Well, two good things will come from this:
1) All the Toku fans will have something to wash the image of Kamen Rider W riding Kamen Rider Accel while the latter is in motorbike mode from their collected minds
and
2) it’s nice to see something along these lines instead of Nazis (or Zombie Nazi’s) riding dinosaurs (or zombie/skeleton) Dinosaurs!
“Swarms of Nazis riding telepathically controlled Dinosaurs over every corner of the globe… its a nightmare!” -The Red Panda, episode 45 “Jungle of Terror”
—–
“Hitler’s overrun Europe, he’d be in Moscow already if VonSchlitz wasn’t having trouble adapting the Dinosaur squadrons to the cold!” -Col. Fitzroy, episode 66 “Barbarians at the Gate”
1. This image is made of awesometonium.
2. Kamen Rider Fans whom needed brain bleach from that have issues.
3. Oh, come on, W was such an obviously gay show already that the scene in question only caused at most cheating jokes from anyone not deeply in denial.

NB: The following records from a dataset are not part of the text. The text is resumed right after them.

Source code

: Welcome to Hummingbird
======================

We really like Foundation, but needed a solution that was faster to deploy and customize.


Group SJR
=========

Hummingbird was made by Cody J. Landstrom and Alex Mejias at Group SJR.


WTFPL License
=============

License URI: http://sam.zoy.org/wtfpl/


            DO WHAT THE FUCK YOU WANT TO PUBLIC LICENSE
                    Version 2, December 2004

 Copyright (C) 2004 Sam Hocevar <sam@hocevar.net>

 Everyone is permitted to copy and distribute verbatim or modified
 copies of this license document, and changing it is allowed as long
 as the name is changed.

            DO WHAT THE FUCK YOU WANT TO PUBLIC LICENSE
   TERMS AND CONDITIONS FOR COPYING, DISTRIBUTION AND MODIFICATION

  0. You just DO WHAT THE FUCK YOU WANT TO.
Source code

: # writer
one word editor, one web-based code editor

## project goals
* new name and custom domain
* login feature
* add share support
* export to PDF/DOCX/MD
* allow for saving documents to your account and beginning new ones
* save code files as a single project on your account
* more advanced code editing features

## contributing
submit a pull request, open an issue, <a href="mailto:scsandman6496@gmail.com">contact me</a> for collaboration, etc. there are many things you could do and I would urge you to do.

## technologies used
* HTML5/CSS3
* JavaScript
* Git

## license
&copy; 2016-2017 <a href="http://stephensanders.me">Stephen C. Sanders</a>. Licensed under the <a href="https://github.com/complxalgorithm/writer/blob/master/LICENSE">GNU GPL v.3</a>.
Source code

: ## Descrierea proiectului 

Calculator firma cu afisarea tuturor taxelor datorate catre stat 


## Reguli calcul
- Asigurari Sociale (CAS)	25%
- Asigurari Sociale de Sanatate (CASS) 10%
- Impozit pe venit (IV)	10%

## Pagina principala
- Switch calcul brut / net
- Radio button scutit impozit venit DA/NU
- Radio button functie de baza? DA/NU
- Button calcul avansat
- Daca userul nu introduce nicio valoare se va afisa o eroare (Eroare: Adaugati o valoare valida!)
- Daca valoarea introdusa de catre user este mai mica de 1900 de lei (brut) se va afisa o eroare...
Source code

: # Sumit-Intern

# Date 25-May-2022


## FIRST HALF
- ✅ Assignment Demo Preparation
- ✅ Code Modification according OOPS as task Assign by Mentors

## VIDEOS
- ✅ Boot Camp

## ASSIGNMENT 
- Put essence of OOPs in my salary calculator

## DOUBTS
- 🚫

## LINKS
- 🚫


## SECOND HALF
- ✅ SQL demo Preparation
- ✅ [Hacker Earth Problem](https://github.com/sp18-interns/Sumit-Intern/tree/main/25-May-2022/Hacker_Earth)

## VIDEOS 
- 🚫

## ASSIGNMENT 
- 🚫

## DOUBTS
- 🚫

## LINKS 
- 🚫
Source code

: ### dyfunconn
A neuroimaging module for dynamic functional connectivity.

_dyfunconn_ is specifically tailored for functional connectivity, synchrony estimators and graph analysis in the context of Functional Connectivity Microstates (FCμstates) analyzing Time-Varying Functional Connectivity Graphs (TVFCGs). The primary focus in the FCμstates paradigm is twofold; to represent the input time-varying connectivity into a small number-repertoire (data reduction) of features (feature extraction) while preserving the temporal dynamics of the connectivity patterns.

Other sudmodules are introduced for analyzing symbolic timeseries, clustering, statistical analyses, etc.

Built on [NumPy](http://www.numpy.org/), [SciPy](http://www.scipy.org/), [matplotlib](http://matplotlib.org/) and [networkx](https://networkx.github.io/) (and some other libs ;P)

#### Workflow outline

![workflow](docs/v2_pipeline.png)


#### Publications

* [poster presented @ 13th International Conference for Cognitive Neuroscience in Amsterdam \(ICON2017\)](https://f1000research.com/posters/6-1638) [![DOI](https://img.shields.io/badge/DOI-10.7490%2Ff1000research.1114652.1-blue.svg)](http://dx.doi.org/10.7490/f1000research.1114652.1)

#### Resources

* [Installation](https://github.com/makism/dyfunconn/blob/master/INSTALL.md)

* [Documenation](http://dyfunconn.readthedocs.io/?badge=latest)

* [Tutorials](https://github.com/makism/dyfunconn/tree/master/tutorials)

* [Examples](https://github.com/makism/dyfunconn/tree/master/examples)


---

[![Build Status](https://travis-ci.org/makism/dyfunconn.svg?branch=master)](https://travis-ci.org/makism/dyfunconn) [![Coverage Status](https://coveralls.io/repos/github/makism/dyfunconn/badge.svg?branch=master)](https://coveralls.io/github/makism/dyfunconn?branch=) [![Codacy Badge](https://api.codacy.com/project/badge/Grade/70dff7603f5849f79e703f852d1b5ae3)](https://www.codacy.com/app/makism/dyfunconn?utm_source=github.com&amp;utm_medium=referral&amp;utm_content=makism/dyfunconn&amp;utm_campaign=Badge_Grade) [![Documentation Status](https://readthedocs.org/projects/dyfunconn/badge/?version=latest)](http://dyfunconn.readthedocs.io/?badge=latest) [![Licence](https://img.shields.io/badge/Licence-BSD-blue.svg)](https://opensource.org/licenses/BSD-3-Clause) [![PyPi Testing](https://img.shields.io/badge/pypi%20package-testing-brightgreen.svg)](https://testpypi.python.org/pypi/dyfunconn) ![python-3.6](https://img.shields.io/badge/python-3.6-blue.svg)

Mind you, the Body Horror aspect of seeing Accel transform period is another problem entirely.
I just checked out Accel’s bike form.
I get the ‘gay’ part…where’s the body horror? The transformation is ridiculously simple, and leaves him simply looking like a guy down on all fours.
If you look closely and think about what it did to his spine, you’ll be a bit wigged out.
We clearly have VERY different thresholds for ‘body horror’.
Just because it’s not Tetsuo: The Iron Man, doesn’t mean it’s not body horror.
A human body DOES NOT BEND the way accel does.
http://www.facebook.com/#!/photo.php?fbid=180316202006858&set=a.100608389977640.1223.100000854383320
I didn’t want either of these toys, before, and now I want them both, just so I can recreate this on my shelf, and have all my non-Shortpacked-reading friends go, “What the FUCK!?”
I once drew a naked lady riding a T-rex holding a claymore over her head while UFOs and rainbows and waterfalls framed a castle, and that only approached 12 percent of teh awesome in this photograph.
This may be the greatest image in history.
Awesome. No…
AWESOME.
Pure win.
I am so glad I have at least one version of that mold now. Well, ya know, I was already happy about that ’cause it’s a robot dinosaur, but now I know he can ride a motorcycle. A motorcycle that ALSO turns into a robot. This is fortunate, ’cause I wasn’t gona let myself die until this happened. At least I’m easy to please.
He kind of looks as if he PEDALLING the thing! Awesome.